WHAT IS EXPECTED: Scan the entries below for the string "frac" and copy every line where it turns up.

Plain-text document sources:

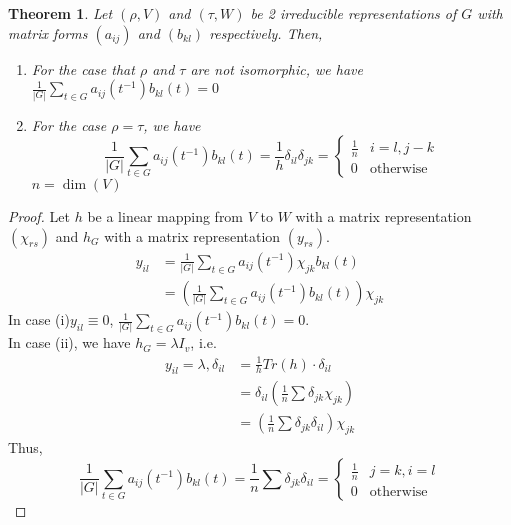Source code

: \documentclass[letterpaper, leqno, 12pt]{article}
\providecommand{\abs}[1]{\left\lvert#1\right\rvert}
\newcommand {\repV} {(\rho,V)}
\newcommand {\repW} {(\tau,W)}
\theoremstyle{stdthm}
\newtheorem{thm}{Theorem}
\theoremstyle{stddef}
\theoremstyle{stdnonum}
\theoremstyle{stdqands}
\theoremstyle{stdbold}
\begin{document}
\begin{thm}
Let $\repV$ and $\repW$ be 2 irreducible representations of $G$ with matrix forms $(a_{ij})$ and $(b_{kl})$ respectively. Then, 
\begin{enumerate}
\item For the case that $\rho$ and $\tau$ are not isomorphic, we have  $\frac{1}{\abs{G}} \sum_{t \in G} a_{ij}(t^{-1})b_{kl}(t) = 0$
\item For the case $\rho = \tau$, we have 
\[\frac{1}{\abs{G}} \sum_{t\in G} a_{ij}(t^{-1}) b_{kl}(t) = \frac{1}{h} \delta_{il}\delta_{jk}
= \begin{cases}
\frac{1}{n} & i=l,j-k\\
0 &\text {otherwise}
\end{cases}
\]
$n = \dim(V)$
\end{enumerate}
\end{thm}

\begin{proof}
Let $h$ be a linear mapping from $V$ to $W$ with a matrix representation $(\chi_{rs})$ and $h_G$ with a matrix representation $(y_{rs})$. 
\begin{align*}
y_{il} &= \frac{1}{\abs{G}} \sum_{t\in G} a_{ij}(t^{-1}) \chi_{jk} b_{kl}(t)\\
&= \left( \frac{1}{\abs{G}} \sum_{t\in G} a_{ij}(t^{-1}) b_{kl}(t) \right) \chi_{jk}
\end{align*}
In case (i)$ y_{il} \equiv 0$, $\frac{1}{\abs{G}} \sum_{t \in G} a_{ij}(t^{-1})b_{kl}(t) =0$. \\

\noindent In case (ii), we have $h_G = \lambda I_v$, i.e.
\begin{align*}
 y_{il} = \lambda, \delta_{il}& = \frac{1}{h} Tr(h) \cdot \delta_{il}\\
 &= \delta_{il} \left( \frac{1}{n} \sum \delta_{jk} \chi_{jk} \right)\\
 &= \left( \frac{1}{n} \sum \delta_{jk}\delta_{il} \right) \chi_{jk}
\end{align*}
Thus, 
\[\frac{1}{\abs{G}} \sum_{t \in G} a_{ij}(t^{-1})b_{kl}(t) = \frac{1}{n} \sum \delta_{jk} \delta_{il} = 
\begin{cases}
\frac{1}{n} & j=k,i=l\\
0 &\text{otherwise}
\end{cases}
\]
\end{proof}
\end{document}
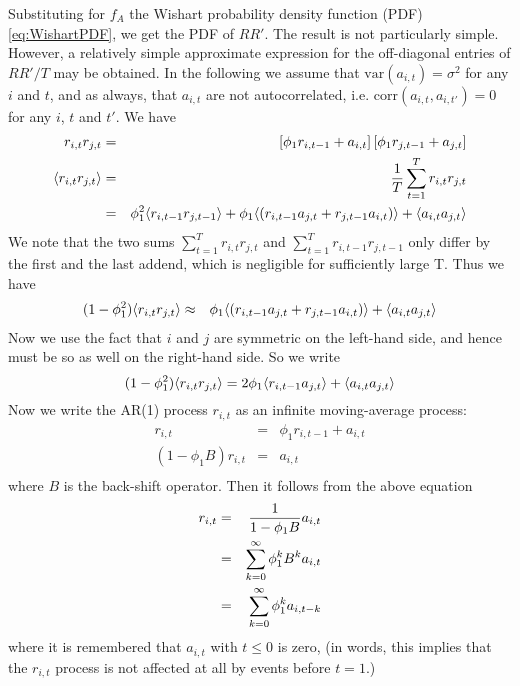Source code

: \documentclass{book}
\begin{document}
Substituting for $f_A$ the Wishart probability density function (PDF)
\ref{eq:WishartPDF}, we get the PDF of $RR'$. The result is not
particularly simple. However, a relatively simple approximate
expression for the off-diagonal entries of $RR'/T$ may be
obtained. In the following we assume that $\text{var}(a_{i,t}) =
\sigma^2$ for any $i$ and $t$, and as always, that $a_{i,t}$ are not
autocorrelated, i.e. $\text{corr}(a_{i,t}, a_{i, t'}) = 0$ for any
$i$, $t$ and $t'$. We have
\begin{eqnarray*}
  r_{i,t} r_{j, t} &=& \left[
    \phi_1 r_{i, t-1} + a_{i, t}
  \right] \left[
    \phi_1 r_{j, t-1} + a_{j, t}
  \right] \\
  \langle r_{i,t} r_{j, t}\rangle &=& {1 \over T}\sum_{t=1}^T r_{i,t} r_{j, t} \\
  &=& \phi_1^2 \langle r_{i,t-1} r_{j, t-1}\rangle + \phi_1\langle\left(
    r_{i, t-1} a_{j, t} + r_{j, t-1} a_{i, t}
  \right)\rangle + \langle a_{i,t} a_{j,t}\rangle
\end{eqnarray*}
We note that the two sums $\sum_{t=1}^T r_{i,t} r_{j, t}$ and
$\sum_{t=1}^T r_{i,t-1} r_{j, t-1}$ only differ by the first and the
last addend, which is negligible for sufficiently large T. Thus we
have
\begin{eqnarray*}
  (1 - \phi_1^2)\langle r_{i,t} r_{j, t}\rangle &\approx& \phi_1\langle\left(
    r_{i, t-1} a_{j, t} + r_{j, t-1} a_{i, t}
  \right)\rangle + \langle a_{i,t} a_{j,t}\rangle
\end{eqnarray*}
Now we use the fact that $i$ and $j$ are symmetric on the left-hand
side, and hence must be so as well on the right-hand side. So we write
\begin{equation}\label{eq:Offdiag1}
  (1 - \phi_1^2)\langle r_{i,t} r_{j, t}\rangle = 2\phi_1\langle r_{i, t-1}
    a_{j, t}\rangle + \langle a_{i,t} a_{j,t}\rangle
\end{equation}
Now we write the AR(1) process $r_{i,t}$ as an infinite moving-average
process:
\begin{eqnarray*}
  r_{i, t} &=& \phi_1 r_{i, t-1} + a_{i,t} \\
  (1 - \phi_1 B) r_{i, t} &=& a_{i,t} \\
\end{eqnarray*}
where $B$ is the back-shift operator. Then it follows from the above
equation
\begin{eqnarray*}
  r_{i,t} &=& {1 \over 1 - \phi_1 B} a_{i,t} \\
  &=& \sum_{k=0}^\infty \phi_1^k B^k a_{i,t} \\
  &=& \sum_{k=0}^\infty \phi_1^k a_{i,t-k} \\
\end{eqnarray*}
where it is remembered that $a_{i, t}$ with $t \leq 0$ is zero, (in
words, this implies that the $r_{i,t}$ process is not affected at all
by events before $t = 1$.)
\end{document}
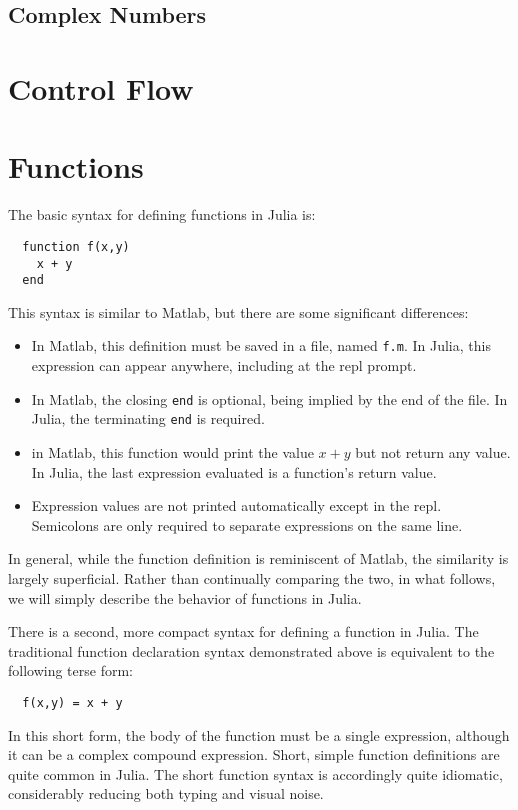 \documentclass{article}
\begin{document}
\subsection{Complex Numbers}

\section{Control Flow}



\section{Functions}

The basic syntax for defining functions in Julia is:
\begin{verbatim}
  function f(x,y)
    x + y
  end
\end{verbatim}
This syntax is similar to Matlab, but there are some significant differences:
\begin{itemize}
\item In Matlab, this definition must be saved in a file, named \verb|f.m|.
In Julia, this expression can appear anywhere, including at the repl prompt.
\item In Matlab, the closing \verb|end| is optional, being implied by the end of the file.
In Julia, the terminating \verb|end| is required.
\item in Matlab, this function would print the value $x + y$ but not return any value.
In Julia, the last expression evaluated is a function's return value.
\item Expression values are not printed automatically except in the repl.
Semicolons are only required to separate expressions on the same line.
\end{itemize}
In general, while the function definition is reminiscent of Matlab, the similarity is largely superficial.
Rather than continually comparing the two, in what follows, we will simply describe the behavior of functions in Julia.

There is a second, more compact syntax for defining a function in Julia.
The traditional function declaration syntax demonstrated above is equivalent to the following terse form:
\begin{verbatim}
  f(x,y) = x + y
\end{verbatim}
In this short form, the body of the function must be a single expression, although it can be a complex compound expression.
Short, simple function definitions are quite common in Julia.
The short function syntax is accordingly quite idiomatic, considerably reducing both typing and visual noise.
\end{document}
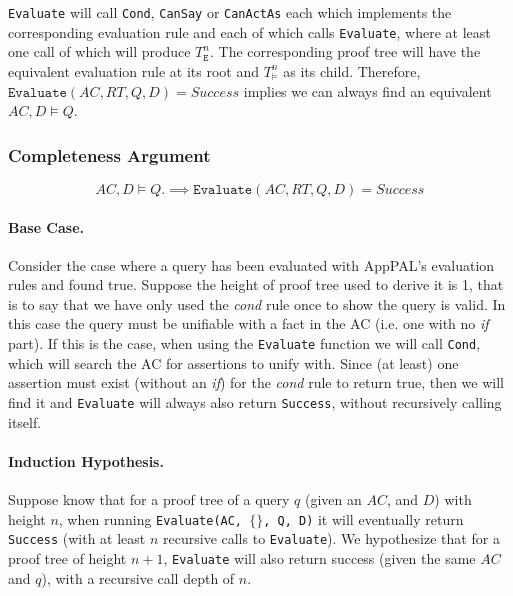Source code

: \documentclass[thesis.tex]{subfiles}
\begin{document}
\texttt{Evaluate} will call \texttt{Cond}, \texttt{CanSay} or
\texttt{CanActAs} each which implements the corresponding evaluation
rule and each of which calls \texttt{Evaluate}, where at least one
call of which will produce $T_{\mathtt{E}}^n$.  The corresponding
proof tree will have the equivalent evaluation rule at its root and
$T_{\models}^n$ as its child.  Therefore, $\mathtt{Evaluate}(AC, RT, Q,
D) = \textit{Success}$ implies we can always find an equivalent $AC, D
\models Q.$

\subsubsection*{Completeness Argument}

\begin{equation*}
  AC, D \models Q.
  \implies
  \mathtt{Evaluate}(AC, RT, Q, D) = \textit{Success} 
\end{equation*}


\paragraph*{Base Case.}  Consider the case where a query has been
evaluated with AppPAL's evaluation rules and found true. Suppose the
height of proof tree used to derive it is 1, that is to say that we
have only used the \emph{cond} rule once to show the query is
valid. In this case the query must be unifiable with a fact in the AC
(i.e. one with no \emph{if} part).  If this is the case, when using
the \texttt{Evaluate} function we will call \texttt{Cond}, which will
search the AC for assertions to unify with.  Since (at least) one
assertion must exist (without an \emph{if}) for the \emph{cond} rule
to return true, then we will find it and \texttt{Evaluate} will always
also return \texttt{Success}, without recursively calling itself.

\paragraph*{Induction Hypothesis.}  Suppose know that for a proof
tree of a query $q$ (given an $AC$, and $D$) with height $n$, when running
\texttt{Evaluate(AC, $\{\}$, Q, D)} it will eventually return
\texttt{Success} (with at least $n$ recursive calls to
\texttt{Evaluate}).  We hypothesize that for a proof tree of height
$n+1$, \texttt{Evaluate} will also return success (given the same
$AC$ and $q$), with a recursive call depth of $n$.
\end{document}
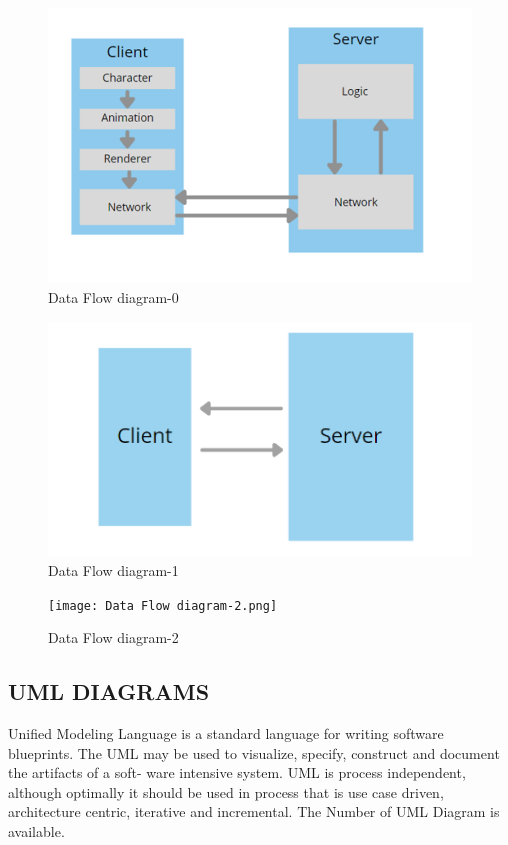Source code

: \documentclass[12pt]{report}
\begin{document}
\vspace{1cm}
\begin{figure}[h]
\centering
\includegraphics[scale=0.7]{ Data Flow diagram-0.png}
\caption{ Data Flow diagram-0}
\label{ Data Flow diagram-0}
\end{figure}


\vspace{1cm}
\begin{figure}[h]
\centering
\includegraphics[scale=0.8]{ Data Flow diagram-1.png}
\caption{ Data Flow diagram-1}
\label{ Data Flow diagram-1}
\end{figure}



\vspace{1.5cm}
\begin{figure}[h]
\centering
\texttt{[image:  Data Flow diagram-2.png]}
\caption{ Data Flow diagram-2}
\label{ Data Flow diagram-2}
\end{figure}


\clearpage
\justifying
\setlength{\parindent}{4em}
\setlength{\parskip}{0.5em}
\renewcommand{\baselinestretch}{1.5}
\normalsize
\subsection{UML DIAGRAMS}
Unified Modeling Language is a standard language for writing software blueprints. The
UML may be used to visualize, specify, construct and document the artifacts of a soft- ware
intensive system. UML is process independent, although optimally it should be used in
process that is use case driven, architecture centric, iterative and incremental. The Number
of UML Diagram is available.
\end{document}
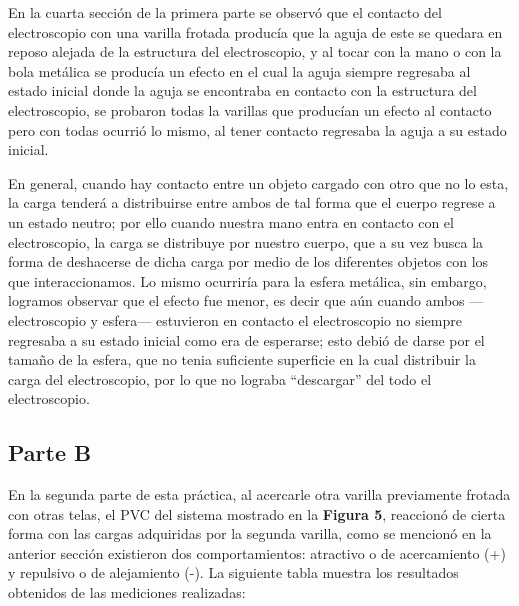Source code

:\documentclass[letterpaper, 11 pt]{article}
\begin{document}
\begin{multicols*}{2}
En la cuarta sección de la primera parte se observó que el contacto del electroscopio con una varilla frotada producía que la aguja de este se quedara en reposo alejada de la estructura del electroscopio, y al tocar con la mano o con la bola metálica se producía un efecto en el cual la aguja siempre regresaba al estado inicial donde la aguja se encontraba en contacto con la estructura del electroscopio, se probaron todas la varillas que producían un efecto al contacto pero con todas ocurrió lo mismo, al tener contacto regresaba la aguja a su estado inicial.

En general, cuando hay contacto entre un objeto cargado con otro que no lo esta, la carga tenderá a distribuirse entre ambos de tal forma que el cuerpo regrese a un estado neutro; por ello cuando nuestra mano entra en contacto con el electroscopio, la carga se distribuye por nuestro cuerpo, que a su vez busca la forma de deshacerse de dicha carga por medio de los diferentes objetos con los que interaccionamos. Lo mismo ocurriría para la esfera metálica, sin embargo, logramos observar que el efecto fue menor, es decir que aún cuando ambos —electroscopio y esfera— estuvieron en contacto el electroscopio no siempre regresaba a su estado inicial como era de esperarse; esto debió de darse por el tamaño de la esfera, que no tenia suficiente superficie en la cual distribuir la carga del electroscopio, por lo que no lograba “descargar” del todo el electroscopio.

\subsection*{Parte B }

En la segunda parte de esta práctica, al acercarle otra varilla previamente frotada con otras telas, el PVC del sistema mostrado en la \textbf{Figura 5}, reaccionó de cierta forma con las cargas adquiridas por la segunda varilla, como se mencionó en la anterior sección existieron dos comportamientos: atractivo o de acercamiento (+) y repulsivo o de alejamiento (-). La siguiente tabla muestra los resultados obtenidos de las mediciones realizadas:

\begin{table}[H]
\begin{center}
    \caption{Signo de la carga en función del comportamiento del PVC.}
\end{center}    
\end{table}


\end{multicols*}
\end{document}
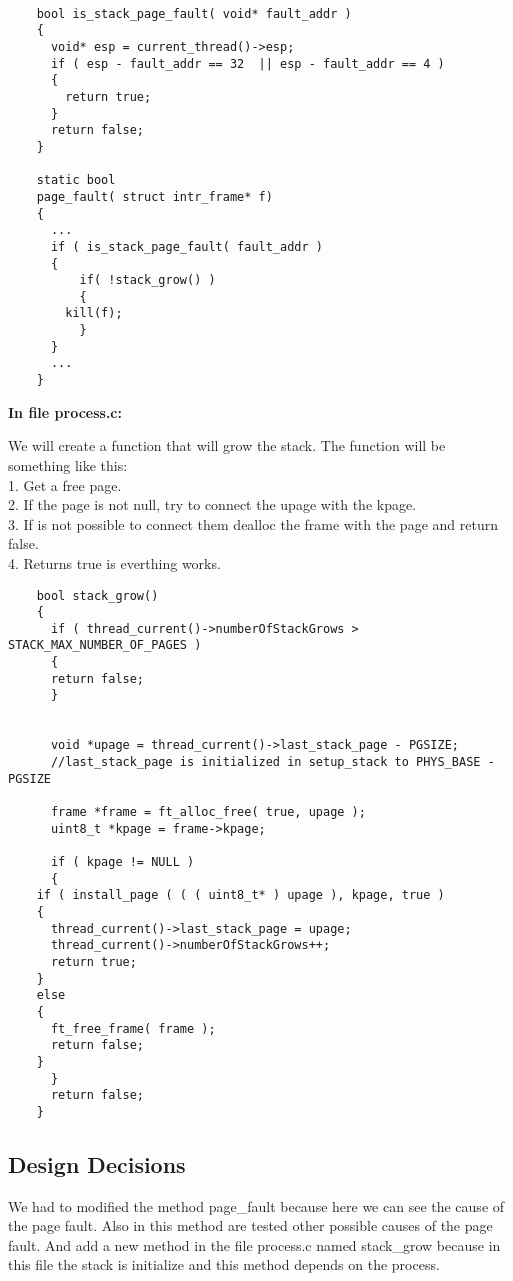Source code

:\begin{lstlisting}

	bool is_stack_page_fault( void* fault_addr )
	{
	  void* esp = current_thread()->esp;
	  if ( esp - fault_addr == 32  || esp - fault_addr == 4 )
	  {
	    return true;
	  }
	  return false;
	}

	static bool
	page_fault( struct intr_frame* f)
	{
	  ...
	  if ( is_stack_page_fault( fault_addr )
	  {
	      if( !stack_grow() )
	      {
		kill(f);
	      }
	  }
	  ...
	}

\end{lstlisting}


\textbf{In file process.c: }

We will create a function that will grow the stack. The function will be something like this:
      \\1. Get a free page. 
      \\2. If the page is not null, try to connect the  upage with the kpage.
      \\3. If is not possible to connect them dealloc the frame with the page and return false.
      \\4. Returns true is everthing works.

\begin{lstlisting}
    bool stack_grow()
    {
      if ( thread_current()->numberOfStackGrows > STACK_MAX_NUMBER_OF_PAGES )
      {
	  return false;
      }

      
      void *upage = thread_current()->last_stack_page - PGSIZE; 
      //last_stack_page is initialized in setup_stack to PHYS_BASE - PGSIZE

      frame *frame = ft_alloc_free( true, upage );
      uint8_t *kpage = frame->kpage;
 
      if ( kpage != NULL )
      {
	if ( install_page ( ( ( uint8_t* ) upage ), kpage, true )
	{
	  thread_current()->last_stack_page = upage;
	  thread_current()->numberOfStackGrows++;
	  return true;
	}
	else
	{
	  ft_free_frame( frame );
	  return false;
	}
      }
      return false;
    }

\end{lstlisting}


\subsection{Design Decisions}

We had to modified the method page\_fault because here we can see the cause of the page fault. Also in this method are tested other possible causes of the page fault. And add a new method in the file process.c named stack\_grow because in this file the stack is initialize and this method depends on the process.


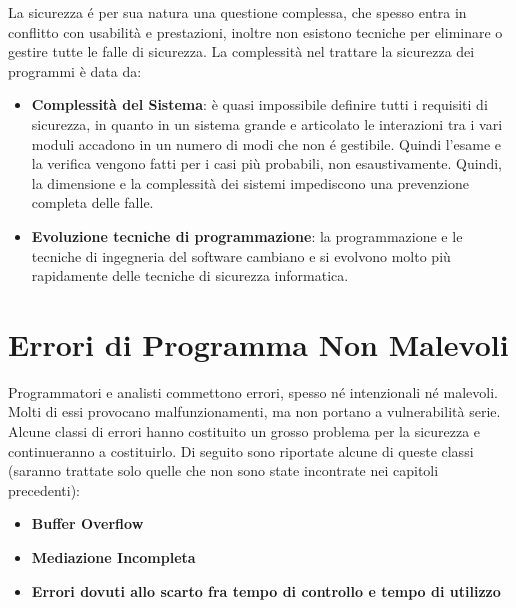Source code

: La sicurezza é per sua natura una questione complessa, che spesso entra in conflitto con usabilità e prestazioni, inoltre non esistono tecniche per eliminare o gestire tutte le falle di sicurezza.
La complessità nel trattare la sicurezza dei programmi è data da:

\begin{itemize}
\item \textbf{Complessità del Sistema}: è quasi impossibile definire tutti i requisiti di sicurezza, in quanto in un sistema grande e articolato le interazioni tra i vari moduli accadono in un numero di modi che non é gestibile. Quindi l'esame e la verifica vengono fatti per i casi più probabili, non esaustivamente. Quindi, la dimensione e la complessità dei sistemi impediscono una prevenzione completa delle falle.
\item \textbf{Evoluzione tecniche di programmazione}: la programmazione e le tecniche di ingegneria del software cambiano e si evolvono molto più rapidamente delle tecniche di sicurezza informatica.
\end{itemize}

\section{Errori di Programma Non Malevoli}
Programmatori e analisti commettono errori, spesso né intenzionali né malevoli. Molti di essi provocano malfunzionamenti, ma non portano a vulnerabilità serie. Alcune classi di errori hanno costituito un grosso problema per la sicurezza e continueranno a costituirlo. 
Di seguito sono riportate alcune di queste classi (saranno trattate solo quelle che non sono state incontrate nei capitoli precedenti):

\begin{itemize}
\item \textbf{Buffer Overflow}
\item \textbf{Mediazione Incompleta}
\item \textbf{Errori dovuti allo scarto fra tempo di controllo e tempo di utilizzo}
\end{itemize}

RESULT:
\item For the case that $\rho$ and $\tau$ are not isomorphic, we have  $\frac{1}{\abs{G}} \sum_{t \in G} a_{ij}(t^{-1})b_{kl}(t) = 0$
\[\frac{1}{\abs{G}} \sum_{t\in G} a_{ij}(t^{-1}) b_{kl}(t) = \frac{1}{h} \delta_{il}\delta_{jk}
\frac{1}{n} & i=l,j-k\\
y_{il} &= \frac{1}{\abs{G}} \sum_{t\in G} a_{ij}(t^{-1}) \chi_{jk} b_{kl}(t)\\
&= \left( \frac{1}{\abs{G}} \sum_{t\in G} a_{ij}(t^{-1}) b_{kl}(t) \right) \chi_{jk}
In case (i)$ y_{il} \equiv 0$, $\frac{1}{\abs{G}} \sum_{t \in G} a_{ij}(t^{-1})b_{kl}(t) =0$. \\
 y_{il} = \lambda, \delta_{il}& = \frac{1}{h} Tr(h) \cdot \delta_{il}\\
 &= \delta_{il} \left( \frac{1}{n} \sum \delta_{jk} \chi_{jk} \right)\\
 &= \left( \frac{1}{n} \sum \delta_{jk}\delta_{il} \right) \chi_{jk}
\[\frac{1}{\abs{G}} \sum_{t \in G} a_{ij}(t^{-1})b_{kl}(t) = \frac{1}{n} \sum \delta_{jk} \delta_{il} = 
\frac{1}{n} & j=k,i=l\\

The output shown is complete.